Saved entries -

☆ ☆ ☆

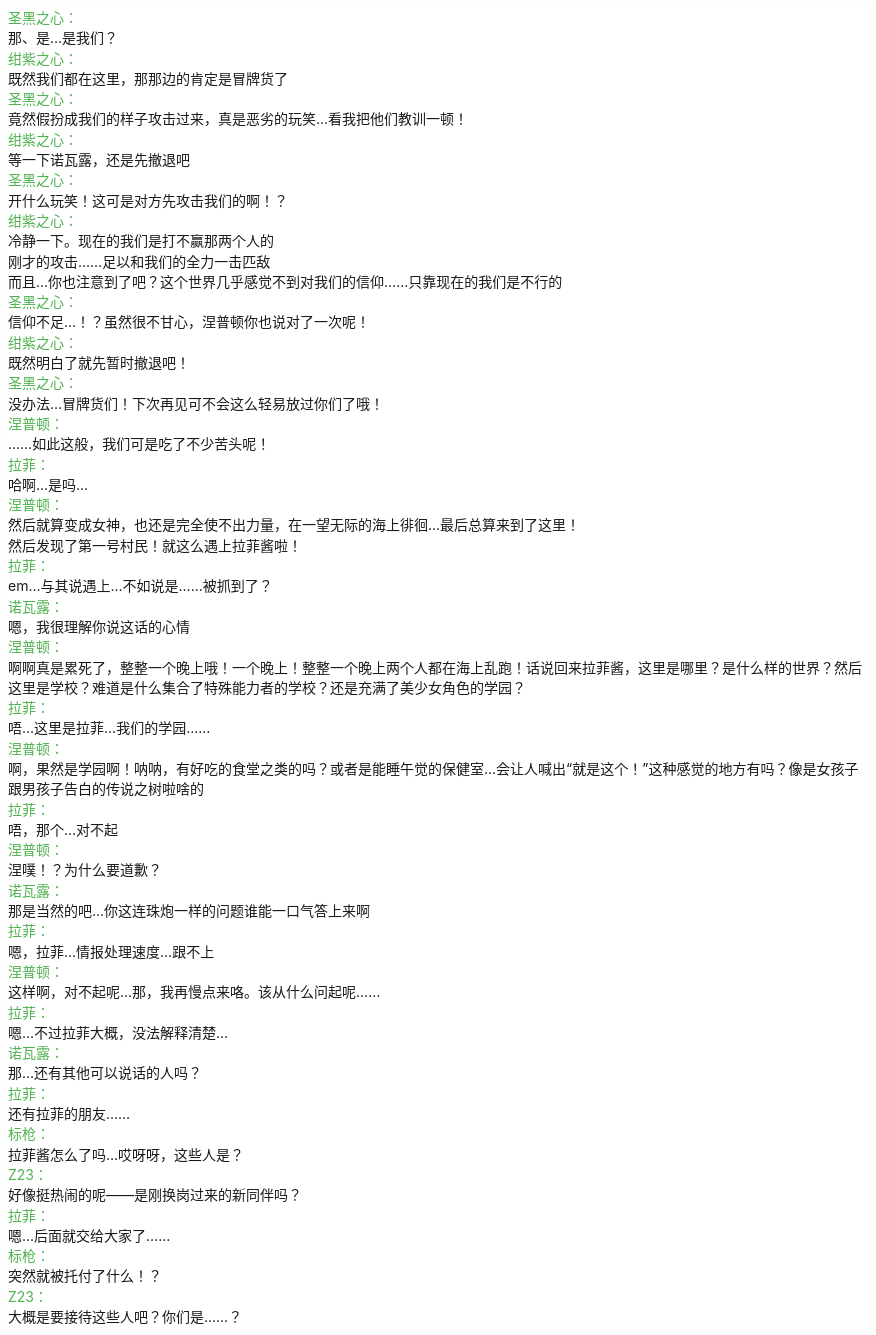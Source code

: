 <span style="color:#4eb24e;">圣黑之心：</span><br>
那、是…是我们？<br>
<span style="color:#4eb24e;">绀紫之心：</span><br>
既然我们都在这里，那那边的肯定是冒牌货了<br>
<span style="color:#4eb24e;">圣黑之心：</span><br>
竟然假扮成我们的样子攻击过来，真是恶劣的玩笑…看我把他们教训一顿！<br>
<span style="color:#4eb24e;">绀紫之心：</span><br>
等一下诺瓦露，还是先撤退吧<br>
<span style="color:#4eb24e;">圣黑之心：</span><br>
开什么玩笑！这可是对方先攻击我们的啊！？<br>
<span style="color:#4eb24e;">绀紫之心：</span><br>
冷静一下。现在的我们是打不赢那两个人的<br>
刚才的攻击……足以和我们的全力一击匹敌<br>
而且…你也注意到了吧？这个世界几乎感觉不到对我们的信仰……只靠现在的我们是不行的<br>
<span style="color:#4eb24e;">圣黑之心：</span><br>
信仰不足…！？虽然很不甘心，涅普顿你也说对了一次呢！<br>
<span style="color:#4eb24e;">绀紫之心：</span><br>
既然明白了就先暂时撤退吧！<br>
<span style="color:#4eb24e;">圣黑之心：</span><br>
没办法…冒牌货们！下次再见可不会这么轻易放过你们了哦！<br>
<span style="color:#4eb24e;">涅普顿：</span><br>
……如此这般，我们可是吃了不少苦头呢！<br>
<span style="color:#4eb24e;">拉菲：</span><br>
哈啊…是吗…<br>
<span style="color:#4eb24e;">涅普顿：</span><br>
然后就算变成女神，也还是完全使不出力量，在一望无际的海上徘徊…最后总算来到了这里！<br>
然后发现了第一号村民！就这么遇上拉菲酱啦！<br>
<span style="color:#4eb24e;">拉菲：</span><br>
em…与其说遇上…不如说是……被抓到了？<br>
<span style="color:#4eb24e;">诺瓦露：</span><br>
嗯，我很理解你说这话的心情<br>
<span style="color:#4eb24e;">涅普顿：</span><br>
啊啊真是累死了，整整一个晚上哦！一个晚上！整整一个晚上两个人都在海上乱跑！话说回来拉菲酱，这里是哪里？是什么样的世界？然后这里是学校？难道是什么集合了特殊能力者的学校？还是充满了美少女角色的学园？<br>
<span style="color:#4eb24e;">拉菲：</span><br>
唔…这里是拉菲…我们的学园……<br>
<span style="color:#4eb24e;">涅普顿：</span><br>
啊，果然是学园啊！呐呐，有好吃的食堂之类的吗？或者是能睡午觉的保健室…会让人喊出“就是这个！”这种感觉的地方有吗？像是女孩子跟男孩子告白的传说之树啦啥的<br>
<span style="color:#4eb24e;">拉菲：</span><br>
唔，那个…对不起<br>
<span style="color:#4eb24e;">涅普顿：</span><br>
涅噗！？为什么要道歉？<br>
<span style="color:#4eb24e;">诺瓦露：</span><br>
那是当然的吧…你这连珠炮一样的问题谁能一口气答上来啊<br>
<span style="color:#4eb24e;">拉菲：</span><br>
嗯，拉菲…情报处理速度…跟不上<br>
<span style="color:#4eb24e;">涅普顿：</span><br>
这样啊，对不起呢…那，我再慢点来咯。该从什么问起呢……<br>
<span style="color:#4eb24e;">拉菲：</span><br>
嗯…不过拉菲大概，没法解释清楚…<br>
<span style="color:#4eb24e;">诺瓦露：</span><br>
那…还有其他可以说话的人吗？<br>
<span style="color:#4eb24e;">拉菲：</span><br>
还有拉菲的朋友……<br>
<span style="color:#4eb24e;">标枪：</span><br>
拉菲酱怎么了吗…哎呀呀，这些人是？<br>
<span style="color:#4eb24e;">Z23：</span><br>
好像挺热闹的呢——是刚换岗过来的新同伴吗？<br>
<span style="color:#4eb24e;">拉菲：</span><br>
嗯…后面就交给大家了……<br>
<span style="color:#4eb24e;">标枪：</span><br>
突然就被托付了什么！？<br>
<span style="color:#4eb24e;">Z23：</span><br>
大概是要接待这些人吧？你们是……？<br>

☆ ☆ ☆

Activity -
Could you output the full set of entries exactly, skipping every picture?

Worked solution -
Source code

: <span style="color:#4eb24e;">圣黑之心：</span><br>
那、是…是我们？<br>
<span style="color:#4eb24e;">绀紫之心：</span><br>
既然我们都在这里，那那边的肯定是冒牌货了<br>
<span style="color:#4eb24e;">圣黑之心：</span><br>
竟然假扮成我们的样子攻击过来，真是恶劣的玩笑…看我把他们教训一顿！<br>
<span style="color:#4eb24e;">绀紫之心：</span><br>
等一下诺瓦露，还是先撤退吧<br>
<span style="color:#4eb24e;">圣黑之心：</span><br>
开什么玩笑！这可是对方先攻击我们的啊！？<br>
<span style="color:#4eb24e;">绀紫之心：</span><br>
冷静一下。现在的我们是打不赢那两个人的<br>
刚才的攻击……足以和我们的全力一击匹敌<br>
而且…你也注意到了吧？这个世界几乎感觉不到对我们的信仰……只靠现在的我们是不行的<br>
<span style="color:#4eb24e;">圣黑之心：</span><br>
信仰不足…！？虽然很不甘心，涅普顿你也说对了一次呢！<br>
<span style="color:#4eb24e;">绀紫之心：</span><br>
既然明白了就先暂时撤退吧！<br>
<span style="color:#4eb24e;">圣黑之心：</span><br>
没办法…冒牌货们！下次再见可不会这么轻易放过你们了哦！<br>
<span style="color:#4eb24e;">涅普顿：</span><br>
……如此这般，我们可是吃了不少苦头呢！<br>
<span style="color:#4eb24e;">拉菲：</span><br>
哈啊…是吗…<br>
<span style="color:#4eb24e;">涅普顿：</span><br>
然后就算变成女神，也还是完全使不出力量，在一望无际的海上徘徊…最后总算来到了这里！<br>
然后发现了第一号村民！就这么遇上拉菲酱啦！<br>
<span style="color:#4eb24e;">拉菲：</span><br>
em…与其说遇上…不如说是……被抓到了？<br>
<span style="color:#4eb24e;">诺瓦露：</span><br>
嗯，我很理解你说这话的心情<br>
<span style="color:#4eb24e;">涅普顿：</span><br>
啊啊真是累死了，整整一个晚上哦！一个晚上！整整一个晚上两个人都在海上乱跑！话说回来拉菲酱，这里是哪里？是什么样的世界？然后这里是学校？难道是什么集合了特殊能力者的学校？还是充满了美少女角色的学园？<br>
<span style="color:#4eb24e;">拉菲：</span><br>
唔…这里是拉菲…我们的学园……<br>
<span style="color:#4eb24e;">涅普顿：</span><br>
啊，果然是学园啊！呐呐，有好吃的食堂之类的吗？或者是能睡午觉的保健室…会让人喊出“就是这个！”这种感觉的地方有吗？像是女孩子跟男孩子告白的传说之树啦啥的<br>
<span style="color:#4eb24e;">拉菲：</span><br>
唔，那个…对不起<br>
<span style="color:#4eb24e;">涅普顿：</span><br>
涅噗！？为什么要道歉？<br>
<span style="color:#4eb24e;">诺瓦露：</span><br>
那是当然的吧…你这连珠炮一样的问题谁能一口气答上来啊<br>
<span style="color:#4eb24e;">拉菲：</span><br>
嗯，拉菲…情报处理速度…跟不上<br>
<span style="color:#4eb24e;">涅普顿：</span><br>
这样啊，对不起呢…那，我再慢点来咯。该从什么问起呢……<br>
<span style="color:#4eb24e;">拉菲：</span><br>
嗯…不过拉菲大概，没法解释清楚…<br>
<span style="color:#4eb24e;">诺瓦露：</span><br>
那…还有其他可以说话的人吗？<br>
<span style="color:#4eb24e;">拉菲：</span><br>
还有拉菲的朋友……<br>
<span style="color:#4eb24e;">标枪：</span><br>
拉菲酱怎么了吗…哎呀呀，这些人是？<br>
<span style="color:#4eb24e;">Z23：</span><br>
好像挺热闹的呢——是刚换岗过来的新同伴吗？<br>
<span style="color:#4eb24e;">拉菲：</span><br>
嗯…后面就交给大家了……<br>
<span style="color:#4eb24e;">标枪：</span><br>
突然就被托付了什么！？<br>
<span style="color:#4eb24e;">Z23：</span><br>
大概是要接待这些人吧？你们是……？<br>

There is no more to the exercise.